(Records from a data source)
****

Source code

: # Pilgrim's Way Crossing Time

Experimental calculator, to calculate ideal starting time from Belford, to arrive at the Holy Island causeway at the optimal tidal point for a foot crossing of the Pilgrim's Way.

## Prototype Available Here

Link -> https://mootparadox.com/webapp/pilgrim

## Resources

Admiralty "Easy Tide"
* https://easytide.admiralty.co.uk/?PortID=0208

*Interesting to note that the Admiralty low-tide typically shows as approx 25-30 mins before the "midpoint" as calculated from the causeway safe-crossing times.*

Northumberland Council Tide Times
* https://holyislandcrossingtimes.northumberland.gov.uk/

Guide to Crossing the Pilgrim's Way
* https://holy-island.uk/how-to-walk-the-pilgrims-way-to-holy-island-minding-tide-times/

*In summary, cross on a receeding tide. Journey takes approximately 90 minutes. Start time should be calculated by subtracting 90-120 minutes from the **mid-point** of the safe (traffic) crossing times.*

****

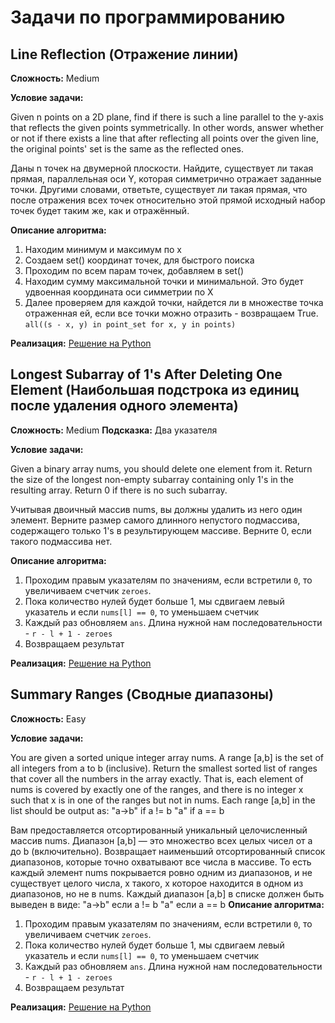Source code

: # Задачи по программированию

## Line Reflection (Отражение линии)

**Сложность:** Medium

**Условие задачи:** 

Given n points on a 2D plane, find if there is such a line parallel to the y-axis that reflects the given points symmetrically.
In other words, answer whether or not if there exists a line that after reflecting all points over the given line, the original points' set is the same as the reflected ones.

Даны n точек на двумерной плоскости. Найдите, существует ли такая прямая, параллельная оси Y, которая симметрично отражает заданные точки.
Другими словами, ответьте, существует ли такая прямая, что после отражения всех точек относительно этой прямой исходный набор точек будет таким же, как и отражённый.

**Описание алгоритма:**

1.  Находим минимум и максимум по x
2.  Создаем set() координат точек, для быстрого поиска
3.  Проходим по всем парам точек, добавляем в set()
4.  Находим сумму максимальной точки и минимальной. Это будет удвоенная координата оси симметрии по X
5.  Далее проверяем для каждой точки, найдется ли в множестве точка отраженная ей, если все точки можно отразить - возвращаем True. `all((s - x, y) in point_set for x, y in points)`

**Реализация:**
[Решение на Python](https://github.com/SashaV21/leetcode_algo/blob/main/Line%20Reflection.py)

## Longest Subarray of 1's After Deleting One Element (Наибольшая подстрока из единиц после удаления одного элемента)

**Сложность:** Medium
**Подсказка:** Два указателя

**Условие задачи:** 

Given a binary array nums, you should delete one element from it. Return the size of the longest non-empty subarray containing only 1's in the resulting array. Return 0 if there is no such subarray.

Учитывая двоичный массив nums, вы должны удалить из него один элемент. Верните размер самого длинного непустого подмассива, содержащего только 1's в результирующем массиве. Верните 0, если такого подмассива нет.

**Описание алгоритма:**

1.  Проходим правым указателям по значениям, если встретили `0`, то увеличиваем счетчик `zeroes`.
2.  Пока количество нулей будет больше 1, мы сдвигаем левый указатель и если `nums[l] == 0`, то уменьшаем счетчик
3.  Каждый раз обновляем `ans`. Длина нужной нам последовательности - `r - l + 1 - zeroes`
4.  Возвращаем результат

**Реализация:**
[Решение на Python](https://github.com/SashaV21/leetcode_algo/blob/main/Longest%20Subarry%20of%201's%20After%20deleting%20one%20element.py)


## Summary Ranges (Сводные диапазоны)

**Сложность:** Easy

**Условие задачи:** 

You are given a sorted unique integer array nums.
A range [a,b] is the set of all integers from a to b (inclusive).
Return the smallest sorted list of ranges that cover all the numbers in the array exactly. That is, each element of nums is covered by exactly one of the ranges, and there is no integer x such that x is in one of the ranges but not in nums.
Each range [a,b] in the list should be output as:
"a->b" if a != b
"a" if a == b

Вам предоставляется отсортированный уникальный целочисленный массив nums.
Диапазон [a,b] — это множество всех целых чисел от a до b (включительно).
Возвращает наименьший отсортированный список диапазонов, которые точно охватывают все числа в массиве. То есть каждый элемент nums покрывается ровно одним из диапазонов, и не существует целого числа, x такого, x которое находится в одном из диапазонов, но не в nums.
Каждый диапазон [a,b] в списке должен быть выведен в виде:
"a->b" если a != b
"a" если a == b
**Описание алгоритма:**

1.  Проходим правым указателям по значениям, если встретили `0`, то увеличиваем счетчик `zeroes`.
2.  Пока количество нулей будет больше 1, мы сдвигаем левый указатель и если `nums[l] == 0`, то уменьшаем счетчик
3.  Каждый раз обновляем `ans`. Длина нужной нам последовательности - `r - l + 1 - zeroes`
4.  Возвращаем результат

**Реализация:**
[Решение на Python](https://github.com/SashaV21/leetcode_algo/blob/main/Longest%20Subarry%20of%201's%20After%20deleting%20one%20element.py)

****

• [Your objective] Scan the data above; copy every line where "list" appears.

• [Expected answer]
Return the smallest sorted list of ranges that cover all the numbers in the array exactly. That is, each element of nums is covered by exactly one of the ranges, and there is no integer x such that x is in one of the ranges but not in nums.
Each range [a,b] in the list should be output as:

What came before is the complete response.